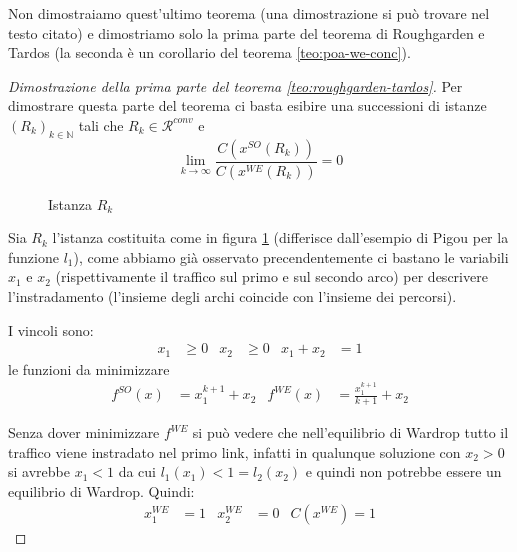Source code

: \documentclass[a4paper]{article}
\theoremstyle{plain}
\theoremstyle{definition}
\theoremstyle{remark}
\newcommand{\pa}[1]{\left(#1\right)}
\begin{document}
Non dimostraiamo quest'ultimo teorema (una dimostrazione si può
trovare nel testo citato) e dimostriamo solo la prima
parte del teorema di Roughgarden e Tardos (la seconda è un corollario
del teorema \ref{teo:poa-we-conc}).

\begin{proof}[Dimostrazione della prima parte del teorema \ref{teo:roughgarden-tardos}]
  Per dimostrare questa parte del teorema ci basta esibire una
  successioni di istanze $\pa{R_k}_{k\in \mathbb{N}}$ tali che $R_k\in
  \mathcal{R}^{conv}$ e
  \[ \lim _{k\to \infty} \frac{C\pa{ x^{SO}\pa{R_k}}}{C\pa{
x^{WE}\pa{R_k}}} = 0 \]

  \begin{figure}[ht]
    \centering
    \caption{Istanza $R_k$}
    \label{fig:esempio-conv-poa}
  \end{figure}

  Sia $R_k$ l'istanza costituita come in figura
  \ref{fig:esempio-conv-poa} (differisce dall'esempio di Pigou per la
  funzione $l_1$), come abbiamo già osservato precendentemente ci
  bastano le variabili $x_1$ e $x_2$ (rispettivamente il traffico sul
  primo e sul secondo arco) per descrivere l'instradamento (l'insieme
  degli archi coincide con l'insieme dei percorsi).
  
  I vincoli sono:
  \begin{align*}
    x_1 &\ge 0 & x_2 &\ge 0 & x_1 + x_2 &= 1
  \end{align*}
  le funzioni da minimizzare
  \begin{align*}
    f^{SO}(x) &= x_1^{k+1} + x_2 & f^{WE}(x) &= \frac{x_1^{k+1}}{k+1}
                                              + x_2
  \end{align*}
  
  Senza dover minimizzare $f^{WE}$ si può vedere che nell'equilibrio
  di Wardrop tutto il traffico viene instradato nel primo link,
  infatti in qualunque soluzione con $x_2>0$ si avrebbe $x_1<1$ da cui
  $l_1(x_1) < 1 = l_2(x_2)$ e quindi non potrebbe essere un equilibrio
  di Wardrop. Quindi:
  \begin{align*}
    x^{WE}_1 &= 1 & x^{WE}_2 &= 0 & C\pa{x^{WE}} = 1
  \end{align*}


\end{proof}
\end{document}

#####

● Work instruction
Repeat the lines of the listing above verbatim, beginning at its first line and ending at the line containing "Non dimostraiamo quest'ultimo", which is included. Omit pictures.

● Solution
Source code

: \documentclass[a4paper]{article}
\theoremstyle{plain}
\theoremstyle{definition}
\theoremstyle{remark}
\newcommand{\pa}[1]{\left(#1\right)}
\begin{document}
Non dimostraiamo quest'ultimo teorema (una dimostrazione si può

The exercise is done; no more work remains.